場面展開 アレもコレも詰め込まない

人の作詞を診ていて色々とアドバイスしていて、しばしば思うのは、展開があちこちに転がっていて多くを盛り込み過ぎて、読み終えた時に、「結局、どういう話の筋道を作りたかったのだろう?・・・」と思う事が間々あります。

言いたい事、表現したい事は多くあるのでしょう。それは、気持ちは解ります。
しかし、歌詞というのは当然、小説や文庫本と違って文章量がそこそこ決まってますからね。
一般的な、ツーハーフという、1番、2番があって、間奏があって、最後にラストに行く、間奏の後にもう一回ブリッジ/Bメロと呼ぶ箇所がある場合も普通に見掛けますが、まぁ大抵その程度の量です。
文章量にして、どうでしょう、原稿用紙1~2枚分程度かと思われます。

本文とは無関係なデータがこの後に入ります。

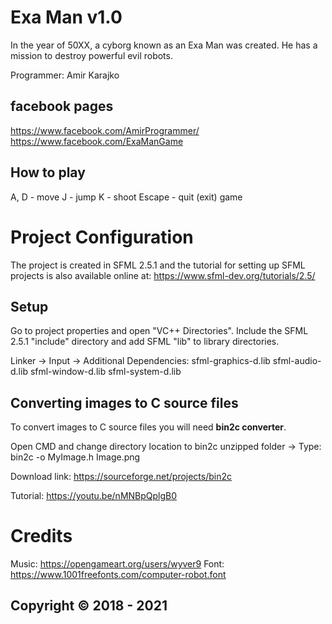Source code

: # Exa Man v1.0

In the year of 50XX, a cyborg known as an Exa Man was created. He has a mission to destroy powerful evil robots.

Programmer: Amir Karajko

## facebook pages

https://www.facebook.com/AmirProgrammer/
https://www.facebook.com/ExaManGame

## How to play

A, D - move
J - jump
K - shoot
Escape - quit (exit) game

# Project Configuration

The project is created in SFML 2.5.1 and the tutorial for setting up SFML projects is also available online at: https://www.sfml-dev.org/tutorials/2.5/

## Setup

Go to project properties and open "VC++ Directories". Include the SFML 2.5.1 "include" directory and add SFML "lib" to library directories.

Linker -> Input -> Additional Dependencies:
sfml-graphics-d.lib
sfml-audio-d.lib
sfml-window-d.lib
sfml-system-d.lib

## Converting images to C source files

To convert images to C source files you will need **bin2c converter**.

Open CMD and change directory location to bin2c unzipped folder -> Type: bin2c -o MyImage.h Image.png

Download link: https://sourceforge.net/projects/bin2c

Tutorial: https://youtu.be/nMNBpQplgB0

# Credits

Music: https://opengameart.org/users/wyver9
Font: https://www.1001freefonts.com/computer-robot.font

## Copyright © 2018 - 2021
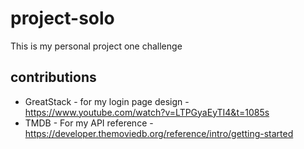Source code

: # project-solo
This is my personal project one challenge 

## contributions
- GreatStack - for my login page design - https://www.youtube.com/watch?v=LTPGyaEyTI4&t=1085s
- TMDB - For my API reference - https://developer.themoviedb.org/reference/intro/getting-started 



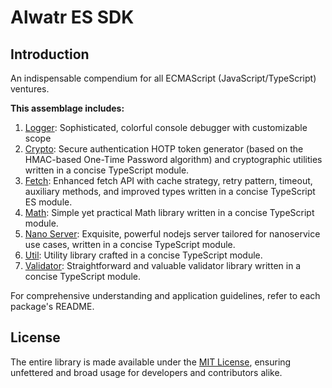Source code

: # Alwatr ES SDK

## Introduction

An indispensable compendium for all ECMAScript (JavaScript/TypeScript) ventures.

**This assemblage includes:**

1. [Logger](./packages/logger): Sophisticated, colorful console debugger with customizable scope
2. [Crypto](./packages/crypto): Secure authentication HOTP token generator (based on the HMAC-based One-Time Password algorithm) and cryptographic utilities written in a concise TypeScript module.
3. [Fetch](./packages/fetch): Enhanced fetch API with cache strategy, retry pattern, timeout, auxiliary methods, and improved types written in a concise TypeScript ES module.
4. [Math](./packages/math): Simple yet practical Math library written in a concise TypeScript module.
5. [Nano Server](./packages/nano-server): Exquisite, powerful nodejs server tailored for nanoservice use cases, written in a concise TypeScript module.
6. [Util](./packages/util): Utility library crafted in a concise TypeScript module.
7. [Validator](./packages/validator): Straightforward and valuable validator library written in a concise TypeScript module.

For comprehensive understanding and application guidelines, refer to each package's README.

## License

The entire library is made available under the [MIT License](./LICENSE), ensuring unfettered and broad usage for developers and contributors alike.

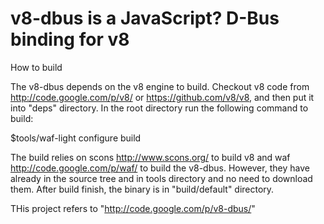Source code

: v8-dbus is a JavaScript? D-Bus binding for v8
===

How to build

The v8-dbus depends on the v8 engine to build. Checkout v8 code from http://code.google.com/p/v8/ or https://github.com/v8/v8, and then put it into "deps" directory. In the root directory run the following command to build:

  $tools/waf-light configure build

The build relies on scons http://www.scons.org/ to build v8 and waf http://code.google.com/p/waf/ to build the v8-dbus. However, they have already in the source tree and in tools directory and no need to download them. After build finish, the binary is in "build/default" directory.

THis project refers to "http://code.google.com/p/v8-dbus/"
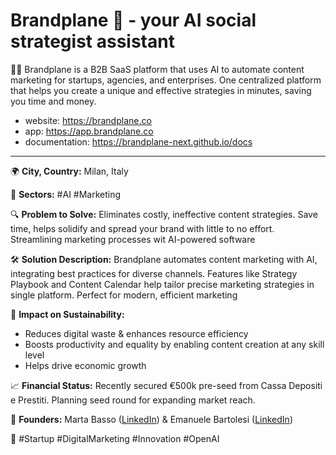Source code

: # Brandplane 👋 - your AI social strategist assistant

🙋‍♀️ Brandplane is a B2B SaaS platform that uses AI to automate content marketing for startups, agencies, and enterprises. One centralized platform that helps you create a unique and effective strategies in minutes, saving you time and money.

- website: https://brandplane.co
- app: https://app.brandplane.co
- documentation: https://brandplane-next.github.io/docs

---

🌍 **City, Country:** Milan, Italy

🚀 **Sectors:** #AI #Marketing

🔍 **Problem to Solve:** Eliminates costly, ineffective content strategies. Save time, helps solidify and spread your brand with little to no effort. Streamlining marketing processes wit AI-powered software

🛠️ **Solution Description:** Brandplane automates content marketing with AI, integrating best practices for diverse channels. Features like Strategy Playbook and Content Calendar help tailor precise marketing strategies in single platform. Perfect for modern, efficient marketing

🌱 **Impact on Sustainability:**

- Reduces digital waste & enhances resource efficiency
- Boosts productivity and equality by enabling content creation at any skill level
- Helps drive economic growth

📈 **Financial Status:** Recently secured €500k pre-seed from Cassa Depositi e Prestiti. Planning seed round for expanding market reach.

👥 **Founders:** Marta Basso ([LinkedIn](https://www.linkedin.com/in/martabassof)) & Emanuele Bartolesi ([LinkedIn](https://www.linkedin.com/in/bartolesiemanuele/))

🏅 #Startup #DigitalMarketing #Innovation #OpenAI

ある意味、限られているという事になります。
その中で、いかにして言いたい事を、書いていくかになるわけです。

ですので、それなりに許容量がある器の中で仕上げていくので、場面展開と言いますか、画となるシチュエーションの数も、一つの作品中に盛り込める量は、おそらくせいぜい3~4個かと想像します。

歌詞というのは、画ばっかりが描かれていても、
「あぁいう事があった」「こういうシーンがあった」
という事ばかり書いて、書き手や登場人物の訴えている事が表現されていなければ、読み手/聞き手的に、「だから何が描きたいの?」という感想が後に残ってしまう場合もあります。
場面をあまり詰め込むと、読んでいて、理解しようとする頭の中が最後の方にはとっ散らかってしまう事もあり、どんな話のストーリーの筋道を構成したかったのか?と思う事も間々あり、それで終わり・・・になってしまいます。




一個の作品として、色んな意味で「仕上げる」為に盛り込める場面という課題。
アレもコレも書きたい・・・という気持ちは良く解ります。しかし、実際、詰め込みたくても詰め込めない、こっちの方が解ってくる実情でしょう。

無理に盛り込もう、詰め込もうと思わない事。そっちの方が結構需要です。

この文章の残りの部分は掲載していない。